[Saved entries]
- Opening Delimiter -

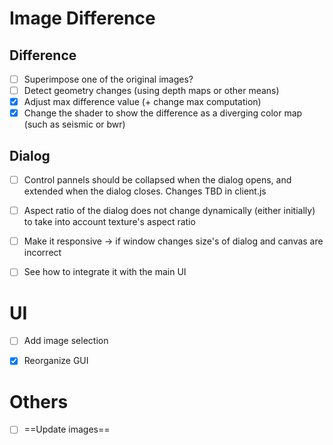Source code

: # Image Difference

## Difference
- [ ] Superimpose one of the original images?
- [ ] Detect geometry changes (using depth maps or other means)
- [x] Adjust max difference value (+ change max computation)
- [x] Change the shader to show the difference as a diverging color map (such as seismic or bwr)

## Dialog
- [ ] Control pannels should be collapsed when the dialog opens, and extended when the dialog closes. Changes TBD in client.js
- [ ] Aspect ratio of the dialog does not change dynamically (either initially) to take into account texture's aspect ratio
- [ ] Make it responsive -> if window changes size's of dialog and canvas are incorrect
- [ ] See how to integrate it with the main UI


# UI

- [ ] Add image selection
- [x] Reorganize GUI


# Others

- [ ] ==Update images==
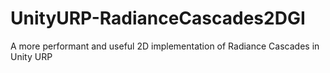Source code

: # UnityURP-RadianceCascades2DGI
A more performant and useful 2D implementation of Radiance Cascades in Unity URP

- Closing Delimiter -

### WHAT TO DO
The response should repeat each record precisely and contain no pictures.

### EXERCISE RESPONSE
Source code

: # Image Difference

## Difference
- [ ] Superimpose one of the original images?
- [ ] Detect geometry changes (using depth maps or other means)
- [x] Adjust max difference value (+ change max computation)
- [x] Change the shader to show the difference as a diverging color map (such as seismic or bwr)

## Dialog
- [ ] Control pannels should be collapsed when the dialog opens, and extended when the dialog closes. Changes TBD in client.js
- [ ] Aspect ratio of the dialog does not change dynamically (either initially) to take into account texture's aspect ratio
- [ ] Make it responsive -> if window changes size's of dialog and canvas are incorrect
- [ ] See how to integrate it with the main UI


# UI

- [ ] Add image selection
- [x] Reorganize GUI


# Others

- [ ] ==Update images==
Source code

: # UnityURP-RadianceCascades2DGI
A more performant and useful 2D implementation of Radiance Cascades in Unity URP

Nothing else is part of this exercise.